In such process, I always try to make some design changes to enhance the user experience. So I hope :-).
One particular part I’d like to share is the design of some dialogboxes. As an example, I want to show the Flight dialogbox, where flight information is filled out.
The current dialogbox
Take a look at the design (this opens a new window so you can look at it and read the remarks side-by-side):
The good thing about this layout, is the overview you have, the feeling that everything you need to fill out is there in one screen. No need to search behind corners for additional fields. Information at-a-glance.
What I want to see changed:
- The airplane: I don’t like being distracted by a prominent background image, even if it’s a cool Airbus. I want to see the fields.
- The grey part: the right part of the dialogbox brutally changes in a grey zone.
- The top buttons: the applications uses a principle called table walker to enter multiple rows of data (different flights). Therefor the navigational buttons on top are needed, but they confuse me next to the OK- Cancel buttons. Buttons are all over the place.
- The colors: a bit of purple, some blue and a little grey. Only the grey seems functional to me (these are computed fields, no need to enter anything).
- The size of the dialog: there’s a lot of open space here. I don’t mind some whitespace to lighten up things a bit, but we don’t need enough space to land the airplane, thanks.
- The fields: at first sight they seem randomly thrown on the form. If I look closer, I do notice a logic order. I guess the eyes don’t really know whether they should go horizontally and follow the airbus or have to go down to the ground.
- The field sizes: the font is small, so why are the fields so tall? It’s because of the default height of native OS-style fields in Notes.
The new dialog
“Great, Martin! Very easy to break down other people’s hard work on the web!” If I do that, I have to present a better alternative.

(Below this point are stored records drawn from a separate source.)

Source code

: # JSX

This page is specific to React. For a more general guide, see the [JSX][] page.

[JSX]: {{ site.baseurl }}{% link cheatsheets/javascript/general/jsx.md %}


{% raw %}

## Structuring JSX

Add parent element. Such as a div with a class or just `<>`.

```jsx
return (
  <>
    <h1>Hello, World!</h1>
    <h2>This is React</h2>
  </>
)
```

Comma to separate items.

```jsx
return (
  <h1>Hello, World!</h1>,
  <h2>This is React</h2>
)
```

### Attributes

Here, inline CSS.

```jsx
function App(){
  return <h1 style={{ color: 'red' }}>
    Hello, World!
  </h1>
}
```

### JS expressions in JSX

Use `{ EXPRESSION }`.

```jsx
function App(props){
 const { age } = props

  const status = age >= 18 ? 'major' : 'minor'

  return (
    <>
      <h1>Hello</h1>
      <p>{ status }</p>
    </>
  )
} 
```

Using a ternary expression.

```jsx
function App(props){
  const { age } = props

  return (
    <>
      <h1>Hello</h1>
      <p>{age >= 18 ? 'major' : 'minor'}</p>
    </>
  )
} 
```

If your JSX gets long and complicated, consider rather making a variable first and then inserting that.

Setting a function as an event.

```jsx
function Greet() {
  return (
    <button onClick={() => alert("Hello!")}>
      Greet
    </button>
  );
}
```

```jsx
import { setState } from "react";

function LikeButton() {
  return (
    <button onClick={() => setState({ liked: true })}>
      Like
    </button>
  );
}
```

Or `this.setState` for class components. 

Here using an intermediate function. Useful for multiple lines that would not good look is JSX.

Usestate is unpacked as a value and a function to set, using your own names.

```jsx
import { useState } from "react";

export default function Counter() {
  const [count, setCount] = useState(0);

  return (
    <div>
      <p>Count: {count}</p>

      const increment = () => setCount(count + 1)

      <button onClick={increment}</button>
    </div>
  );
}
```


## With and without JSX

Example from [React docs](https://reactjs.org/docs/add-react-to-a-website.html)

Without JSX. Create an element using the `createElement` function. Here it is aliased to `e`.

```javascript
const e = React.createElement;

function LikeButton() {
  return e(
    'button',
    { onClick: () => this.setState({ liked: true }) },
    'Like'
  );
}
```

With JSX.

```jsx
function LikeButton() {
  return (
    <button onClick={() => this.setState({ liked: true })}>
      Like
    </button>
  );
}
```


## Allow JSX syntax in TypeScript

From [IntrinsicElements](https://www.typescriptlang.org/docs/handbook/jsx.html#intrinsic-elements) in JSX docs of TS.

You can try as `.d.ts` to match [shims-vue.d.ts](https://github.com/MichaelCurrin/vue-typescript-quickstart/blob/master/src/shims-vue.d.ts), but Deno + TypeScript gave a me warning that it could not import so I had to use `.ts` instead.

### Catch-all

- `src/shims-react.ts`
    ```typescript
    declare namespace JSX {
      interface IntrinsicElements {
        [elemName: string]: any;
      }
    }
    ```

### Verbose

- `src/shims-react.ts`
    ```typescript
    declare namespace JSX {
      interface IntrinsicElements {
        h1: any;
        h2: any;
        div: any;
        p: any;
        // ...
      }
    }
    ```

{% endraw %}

And by no means I want to ridicule other people’s work: let’s not forget it’s sometimes easier to enhance what already exists than to create it for the first time.
This is what I came up with:
- No airplane: I removed the background image.
- System grey everywhere: no sudden color changes when system is used as the background color for the dialogbox.
- No top buttons: the navigational buttons for the table walker were removed – now we have Add – Change – Remove buttons in the main form.
- Less colors: I got rid of blue and purple and the bold for the field labels. I kept the grey, because those fields are only informative.
- A smaller dialog with still enough breathing space for the fields, but considerably smaller, so that we can still see the main form below it (I believe a dialogbox should cover only part of the main form). Of course the tabbed tables were helpful here, I’ll explain about that in another section of this article.
- Ordered fields: the tabs make the first distinction, the vertical ordering takes you by the hand after that.
- Smaller fields: I reduced the field height to 0,5cm.
I looked at the way Microsoft and other software vendors design their dialogboxes and a common feature are tab pages. This effect can be simulated with tabbed tables in Notes.
Some design considerations:
- Use small fonts for tabs and data: I used a Tahoma 8pt.
- Give every table column in the tabs an equal width: otherwise if the columns for the labels have a different width for each tab, the fields seem to jump around the screen while switching tabs.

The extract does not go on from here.